Figure 1.1 and Figure 1.2 are used to visualize the movie budget data. The first graph, Figure 1.1, is a frequency polygraph which demonstrates that the data is positively skewed, with the majority of the movie data under a budget of 100,000,000 US dollars. The second graph, Figure 1.2, is a histogram that similarly demonstrates the positive skew of the data, and further suggests that most of the data has a budget around 50,000,000 US dollars. Figure 1.3 and 1.4 are used to visualize the movie gross data. The first graph, Figure 1.3, is a frequency polygraph which demonstrates that the data is also positively skewed, with the majority of the ticket sales under 200,000,000 US dollars. The second graph, Figure 1.4, is a histogram that similar demonstrates the positive skew of the data, and further suggests that the large majority of the data has a gross under 100,000,000. Figure 1.5 is a scatter plot, with movie budget on the x-axis and movie gross on the y-axis, so that budget is the independent variable and gross is the dependent variable. This graph demonstrates that there may be a very weak positive relationship between budget and gross, but in general the data appears to be a random cloud in shape. Figure 1.6 is a closer look at the majority of the data, with a limit of a budget of 100,000,000. Even with a smaller frame of analysis, the data appears more similar to a random cloud of data than a linear line, and therefore does not strongly support the use of an LSLR model. A different kind of fitted model may therefore be more appropriate for this data.
Model 1 is modeled as: \[Gross = \beta_0 + \beta_1Budget + error\]
In order to use an LSLR model, we must check that the data meets certain assumptions. These conditions include shape, zero mean, and constant variance. The shape condition for an LSLR line indicates that the data forms a linear pattern. The zero mean condition requires the average of the residuals to be 0, which we may check using a residual plot. The constant variance condition can also be checked using a residual plot, and requires that the standard deviation of the residuals should be approximately constant. Therefore, if one were to draw a line on either side of the data, the distance from the regression line should be roughly the same for both sides. To use this model, we must first check to see if these three conditions are met.
Based on Figure 2.1, the data does not appear to meet the shape condition for LSLR. The data does not appear to follow a linear pattern, which is necessary for an LSLR model. Based on Figure 2.2, the residual plot, the data additionally does not appear to meet the zero mean or constant variance conditions. The mean of the residuals is well over zero, and the residuals fan out rather than maintain a relatively constant standard deviation away from the mean. In regards to an outlier analysis, Figure 2.3 demonstrates that this data contains many outliers. Figure 2.3 is a studentized residual plot, and any data points that are above 2 or below -2 on the y-axis are considered to be outliers. Any data points above 3 or below -3 on the y-axis are considered to be extreme outliers. The data points highlighted in red in Figure 2.3 are outliers that are considered extreme, and most are seen above the 3 line. The majority of these appear to be general outliers, in which the y coordinate is unusual. Figure 2.4 highlights the same outliers in a scatterplot of the data in order to determine if they are influential to the slope of the line. These outliers do not appear to be highly influential, and therefore are worth noting but do not necessarily need to be removed from the dataset. However, as the data do not meet the conditions to use this LSLR line, I would not suggest the use of an LSLR model for this data.

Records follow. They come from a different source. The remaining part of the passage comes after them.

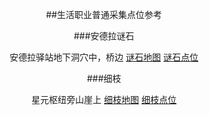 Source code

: <div align="center">

##生活职业普通采集点位参考

###安德拉谜石

安德拉驿站地下洞穴中，桥边
[谜石地图](/docs/image/谜石地图.png)
[谜石点位](/docs/image/谜石点位.png)

###细枝

星元枢纽旁山崖上
[细枝地图](/docs/image/细枝地图.png)
[细枝点位](/docs/image/细枝点位.png) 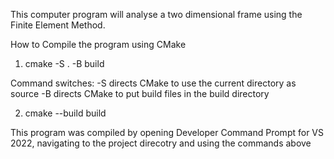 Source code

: This computer program will analyse a two dimensional frame using the Finite Element Method. 


How to Compile the program using CMake
1. cmake -S . -B build

Command switches:
-S directs CMake to use the current directory as source
-B directs CMake to put build files in the build directory

2. cmake --build build

This program was compiled by opening Developer Command Prompt for VS 2022,
navigating to the project direcotry and using the commands above
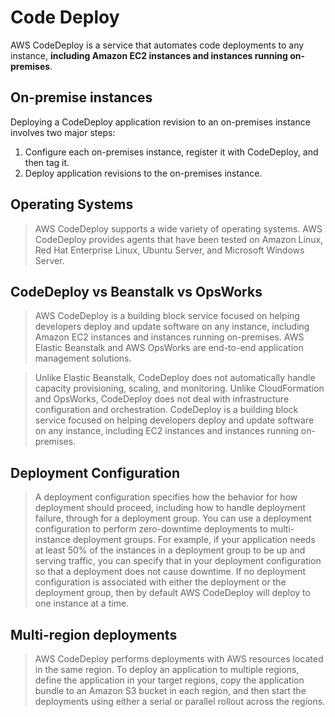 # Code Deploy

AWS CodeDeploy is a service that automates code deployments to any instance, **including Amazon EC2 instances and instances running on-premises**.

## On-premise instances

Deploying a CodeDeploy application revision to an on-premises instance involves two major steps:
1. Configure each on-premises instance, register it with CodeDeploy, and then tag it.
2. Deploy application revisions to the on-premises instance.

## Operating Systems

> AWS CodeDeploy supports a wide variety of operating systems. AWS CodeDeploy provides agents that have been tested on Amazon Linux, Red Hat Enterprise Linux, Ubuntu Server, and Microsoft Windows Server.

## CodeDeploy vs Beanstalk vs OpsWorks

> AWS CodeDeploy is a building block service focused on helping developers deploy and update software on any instance, including Amazon EC2 instances and instances running on-premises. AWS Elastic Beanstalk and AWS OpsWorks are end-to-end application management solutions.

>Unlike Elastic Beanstalk, CodeDeploy does not automatically handle capacity provisioning, scaling, and monitoring.
Unlike CloudFormation and OpsWorks, CodeDeploy does not deal with infrastructure configuration and orchestration.
> CodeDeploy is a building block service focused on helping developers deploy and update software on any instance, including EC2 instances and instances running on-premises.

## Deployment Configuration

> A deployment configuration specifies how the behavior for how deployment should proceed, including how to handle deployment failure, through for a deployment group. You can use a deployment configuration to perform zero-downtime deployments to multi-instance deployment groups. For example, if your application needs at least 50% of the instances in a deployment group to be up and serving traffic, you can specify that in your deployment configuration so that a deployment does not cause downtime. If no deployment configuration is associated with either the deployment or the deployment group, then by default AWS CodeDeploy will deploy to one instance at a time.

## Multi-region deployments

> AWS CodeDeploy performs deployments with AWS resources located in the same region. To deploy an application to multiple regions, define the application in your target regions, copy the application bundle to an Amazon S3 bucket in each region, and then start the deployments using either a serial or parallel rollout across the regions. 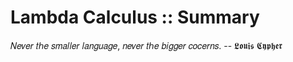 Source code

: # Lambda Calculus :: Summary

𝑁𝑒𝑣𝑒𝑟 𝑡ℎ𝑒 𝑠𝑚𝑎𝑙𝑙𝑒𝑟 𝑙𝑎𝑛𝑔𝑢𝑎𝑔𝑒, 
𝑛𝑒𝑣𝑒𝑟 𝑡ℎ𝑒 𝑏𝑖𝑔𝑔𝑒𝑟 𝑐𝑜𝑐𝑒𝑟𝑛𝑠. 
-- 𝕷𝖔𝖚𝖎𝖘 𝕮𝖞𝖕𝖍𝖊𝖗
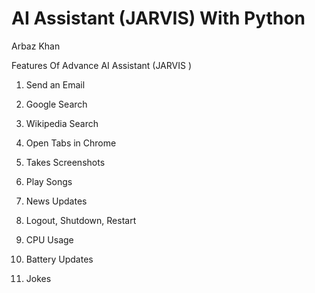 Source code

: # AI Assistant (JARVIS) With Python
Arbaz Khan 

Features Of Advance AI Assistant (JARVIS )

1. Send an Email

2. Google Search

3. Wikipedia Search

4. Open Tabs in Chrome

5. Takes Screenshots

6. Play Songs

7. News Updates

8. Logout, Shutdown, Restart

9. CPU Usage

10. Battery Updates

11. Jokes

Model 2 is modeled as: \[log(Gross) = \beta_0 + \beta_1(log(Budget))\] In order to use this model, we must check the same three conditions as the LSLR model in the same way.
Based on Figure 3.1, the data appears to meet the shape condition for the LSLR model. The data appears to follow a moderate to strong positive linear pattern, which is necessary for an LSLR model. It particularly follows the linear shape towards the higher end of the x-axis, while it fans out at the lower end. Based on the residual plot, Figure 3.2, the data appears to meet the zero mean condition, as the residuals are averaged around zero. The constant variance condition is also met, and most residuals are within five standard deviations from the mean on either side. In regards to an outlier analysis, Figure 3.3 demonstrates that this data contains several outliers, though in comparison to Model 1 it has less outliers. Figure 3.3 is a studentized residual plot, and any data points that are above 2 or below -2 on the y-axis are considered to be outliers. Any data points above 3 or below -3 on the y-axis are considered to be extreme outliers, and they are highlighted in red. These outliers are mainly general outliers, meaning that they have an unusual y-value. Figure 3.4 is a scatterplot that highlights the same outliers highlighted in Figure 3.3 to test whether the outliers are influential to the slope. However, Figure 3.4 demonstrates that the slope of the line would likely not change if these outliers were removed, and therefore they are not influential. I would therefore take note of these outliers, but it is not necessary to remove them from the dataset.
I would reccomend using Model 2 for this data, as it is the best fit for the data and meets all the necessary conditions, which Model 1 does not. Model 2 thus creates the LSLR line below.
| Estimate | Std. Error | t value | Pr(>|t|) | |
|---|---|---|---|---|
| (Intercept) | 0.9242195 | 0.3944432 | 2.343099 | 0.0192168 |
| log(budget) | 0.9425048 | 0.0230841 | 40.829220 | 0.0000000 |
\[Log\widehat{(Gross)} = 0.92422 + 0.94250(Log(Budget)) \] For every 1 % increase in a movie’s budget, we predict an average increase of 0.9425% in a movie’s gross. The R-squared value for this model is 0.4415, meaning that 44.15% of the variation in the amount of ticket sales can be accounted for with the movie’s budget.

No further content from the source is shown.